— Plain-text document sources —
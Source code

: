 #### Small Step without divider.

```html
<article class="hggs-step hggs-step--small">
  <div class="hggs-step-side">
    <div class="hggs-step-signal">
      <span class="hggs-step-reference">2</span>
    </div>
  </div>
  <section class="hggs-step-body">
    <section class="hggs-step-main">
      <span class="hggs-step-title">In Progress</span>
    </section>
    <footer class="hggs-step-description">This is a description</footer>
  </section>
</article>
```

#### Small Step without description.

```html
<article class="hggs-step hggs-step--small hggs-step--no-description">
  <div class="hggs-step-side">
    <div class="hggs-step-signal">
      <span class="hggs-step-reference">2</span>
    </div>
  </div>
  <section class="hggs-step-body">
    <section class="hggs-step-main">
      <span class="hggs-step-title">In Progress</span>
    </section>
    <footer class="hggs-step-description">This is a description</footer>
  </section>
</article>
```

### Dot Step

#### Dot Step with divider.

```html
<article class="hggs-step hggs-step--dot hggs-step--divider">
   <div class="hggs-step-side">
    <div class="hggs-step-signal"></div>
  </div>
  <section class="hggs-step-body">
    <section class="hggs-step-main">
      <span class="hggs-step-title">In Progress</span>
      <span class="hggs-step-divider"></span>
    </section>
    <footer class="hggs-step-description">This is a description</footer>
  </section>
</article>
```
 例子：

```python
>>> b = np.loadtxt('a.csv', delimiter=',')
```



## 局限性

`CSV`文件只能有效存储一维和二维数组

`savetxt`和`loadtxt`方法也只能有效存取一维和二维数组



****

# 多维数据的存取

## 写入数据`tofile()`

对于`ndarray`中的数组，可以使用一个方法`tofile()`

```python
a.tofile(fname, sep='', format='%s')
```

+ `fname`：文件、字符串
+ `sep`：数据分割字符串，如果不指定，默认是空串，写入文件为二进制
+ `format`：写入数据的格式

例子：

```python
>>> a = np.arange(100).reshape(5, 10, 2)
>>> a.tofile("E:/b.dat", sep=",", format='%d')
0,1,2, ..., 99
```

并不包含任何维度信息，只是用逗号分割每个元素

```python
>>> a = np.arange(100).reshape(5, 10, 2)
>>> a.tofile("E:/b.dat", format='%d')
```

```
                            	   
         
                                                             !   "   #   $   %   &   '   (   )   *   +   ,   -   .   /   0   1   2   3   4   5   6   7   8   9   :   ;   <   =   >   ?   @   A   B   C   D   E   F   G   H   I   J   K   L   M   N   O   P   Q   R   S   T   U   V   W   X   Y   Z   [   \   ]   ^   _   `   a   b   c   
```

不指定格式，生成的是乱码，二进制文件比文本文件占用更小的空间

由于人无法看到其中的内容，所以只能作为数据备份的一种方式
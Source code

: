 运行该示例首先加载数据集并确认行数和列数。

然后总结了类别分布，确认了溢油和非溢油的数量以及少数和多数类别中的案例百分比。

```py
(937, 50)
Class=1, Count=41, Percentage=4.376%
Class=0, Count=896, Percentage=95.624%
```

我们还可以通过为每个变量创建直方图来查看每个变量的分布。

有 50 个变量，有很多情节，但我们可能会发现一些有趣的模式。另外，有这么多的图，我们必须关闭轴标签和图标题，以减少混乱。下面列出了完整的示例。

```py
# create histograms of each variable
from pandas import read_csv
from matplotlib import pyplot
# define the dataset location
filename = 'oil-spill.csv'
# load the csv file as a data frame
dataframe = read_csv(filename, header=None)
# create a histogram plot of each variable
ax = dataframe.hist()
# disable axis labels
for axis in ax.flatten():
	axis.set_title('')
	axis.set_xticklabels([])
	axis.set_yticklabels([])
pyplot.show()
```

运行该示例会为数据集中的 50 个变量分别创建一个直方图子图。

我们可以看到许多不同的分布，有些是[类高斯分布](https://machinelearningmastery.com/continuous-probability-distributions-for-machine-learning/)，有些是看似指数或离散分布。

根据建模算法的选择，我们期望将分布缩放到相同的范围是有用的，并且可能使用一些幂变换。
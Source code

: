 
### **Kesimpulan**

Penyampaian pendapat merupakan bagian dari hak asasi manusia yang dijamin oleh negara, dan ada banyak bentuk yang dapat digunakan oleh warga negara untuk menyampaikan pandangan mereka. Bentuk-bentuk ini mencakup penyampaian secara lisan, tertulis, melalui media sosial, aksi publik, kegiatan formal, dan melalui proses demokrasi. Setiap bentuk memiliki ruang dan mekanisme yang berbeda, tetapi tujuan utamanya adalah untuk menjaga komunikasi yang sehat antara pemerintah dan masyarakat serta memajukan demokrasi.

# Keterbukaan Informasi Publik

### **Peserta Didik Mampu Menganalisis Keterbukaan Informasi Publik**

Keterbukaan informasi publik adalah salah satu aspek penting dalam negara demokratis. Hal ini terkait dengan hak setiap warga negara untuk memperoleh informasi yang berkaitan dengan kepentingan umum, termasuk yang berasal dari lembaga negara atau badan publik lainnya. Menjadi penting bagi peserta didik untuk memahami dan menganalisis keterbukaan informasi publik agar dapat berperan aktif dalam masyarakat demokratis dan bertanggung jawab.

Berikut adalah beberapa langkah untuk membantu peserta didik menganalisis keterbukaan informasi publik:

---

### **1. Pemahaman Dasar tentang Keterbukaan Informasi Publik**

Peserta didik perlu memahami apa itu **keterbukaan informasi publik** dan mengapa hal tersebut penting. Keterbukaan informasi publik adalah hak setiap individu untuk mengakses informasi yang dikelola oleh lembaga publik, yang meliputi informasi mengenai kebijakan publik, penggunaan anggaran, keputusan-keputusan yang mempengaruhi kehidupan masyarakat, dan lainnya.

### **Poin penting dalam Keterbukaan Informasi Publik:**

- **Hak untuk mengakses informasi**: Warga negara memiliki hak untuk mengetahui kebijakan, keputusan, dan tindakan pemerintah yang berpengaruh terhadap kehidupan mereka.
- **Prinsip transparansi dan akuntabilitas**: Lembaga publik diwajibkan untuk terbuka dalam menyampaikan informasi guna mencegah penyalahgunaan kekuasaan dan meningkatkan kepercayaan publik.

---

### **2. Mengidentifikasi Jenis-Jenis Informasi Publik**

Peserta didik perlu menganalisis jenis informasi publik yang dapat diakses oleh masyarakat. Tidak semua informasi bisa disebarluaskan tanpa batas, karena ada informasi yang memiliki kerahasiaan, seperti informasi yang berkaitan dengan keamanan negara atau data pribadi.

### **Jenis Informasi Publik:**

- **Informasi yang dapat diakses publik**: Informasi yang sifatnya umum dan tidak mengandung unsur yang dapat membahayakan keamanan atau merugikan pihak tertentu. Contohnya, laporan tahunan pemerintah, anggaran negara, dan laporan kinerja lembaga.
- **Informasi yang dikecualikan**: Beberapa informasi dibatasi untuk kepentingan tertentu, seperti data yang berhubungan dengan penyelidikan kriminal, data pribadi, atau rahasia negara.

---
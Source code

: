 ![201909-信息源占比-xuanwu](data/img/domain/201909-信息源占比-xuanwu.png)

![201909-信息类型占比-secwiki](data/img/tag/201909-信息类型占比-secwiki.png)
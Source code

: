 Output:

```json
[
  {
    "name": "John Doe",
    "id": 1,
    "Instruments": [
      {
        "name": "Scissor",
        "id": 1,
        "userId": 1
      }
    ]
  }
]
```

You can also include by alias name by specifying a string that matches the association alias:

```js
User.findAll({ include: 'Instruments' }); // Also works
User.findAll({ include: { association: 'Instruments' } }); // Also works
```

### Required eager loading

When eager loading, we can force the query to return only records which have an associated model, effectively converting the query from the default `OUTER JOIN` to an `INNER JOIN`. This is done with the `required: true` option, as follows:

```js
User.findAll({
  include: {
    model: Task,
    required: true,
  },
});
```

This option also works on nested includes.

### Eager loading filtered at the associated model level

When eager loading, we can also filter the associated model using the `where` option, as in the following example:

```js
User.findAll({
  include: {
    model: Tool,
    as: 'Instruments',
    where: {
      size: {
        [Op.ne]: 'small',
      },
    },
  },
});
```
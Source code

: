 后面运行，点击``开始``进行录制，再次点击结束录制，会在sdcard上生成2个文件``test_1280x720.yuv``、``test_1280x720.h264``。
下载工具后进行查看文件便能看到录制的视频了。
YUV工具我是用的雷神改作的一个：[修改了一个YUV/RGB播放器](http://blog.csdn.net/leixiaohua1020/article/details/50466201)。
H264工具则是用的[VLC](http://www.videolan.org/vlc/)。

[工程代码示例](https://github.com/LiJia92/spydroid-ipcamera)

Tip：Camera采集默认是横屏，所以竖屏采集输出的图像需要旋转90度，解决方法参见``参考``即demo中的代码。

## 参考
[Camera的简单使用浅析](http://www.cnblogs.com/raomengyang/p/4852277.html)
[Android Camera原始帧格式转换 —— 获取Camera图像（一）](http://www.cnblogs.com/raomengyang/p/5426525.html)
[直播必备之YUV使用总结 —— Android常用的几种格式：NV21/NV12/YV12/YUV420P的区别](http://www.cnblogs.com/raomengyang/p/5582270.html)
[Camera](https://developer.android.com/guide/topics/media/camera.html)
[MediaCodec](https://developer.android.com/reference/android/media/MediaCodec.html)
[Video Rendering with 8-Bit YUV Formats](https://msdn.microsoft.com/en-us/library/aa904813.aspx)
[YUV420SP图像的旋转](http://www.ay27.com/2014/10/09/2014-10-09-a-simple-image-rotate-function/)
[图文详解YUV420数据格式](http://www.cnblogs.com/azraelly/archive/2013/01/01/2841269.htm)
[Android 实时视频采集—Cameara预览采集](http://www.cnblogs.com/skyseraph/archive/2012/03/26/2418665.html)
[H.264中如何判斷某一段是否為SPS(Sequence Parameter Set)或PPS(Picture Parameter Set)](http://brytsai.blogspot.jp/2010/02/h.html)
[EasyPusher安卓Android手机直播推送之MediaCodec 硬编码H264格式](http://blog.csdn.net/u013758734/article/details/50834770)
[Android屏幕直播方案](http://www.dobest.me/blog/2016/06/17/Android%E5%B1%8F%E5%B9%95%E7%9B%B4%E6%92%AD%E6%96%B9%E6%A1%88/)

— EXERCISE INSTRUCTIONS —
Each line of the entries above that contains "axis" is to be copied.

— ANSWER BELOW —
# disable axis labels
for axis in ax.flatten():
	axis.set_title('')
	axis.set_xticklabels([])
	axis.set_yticklabels([])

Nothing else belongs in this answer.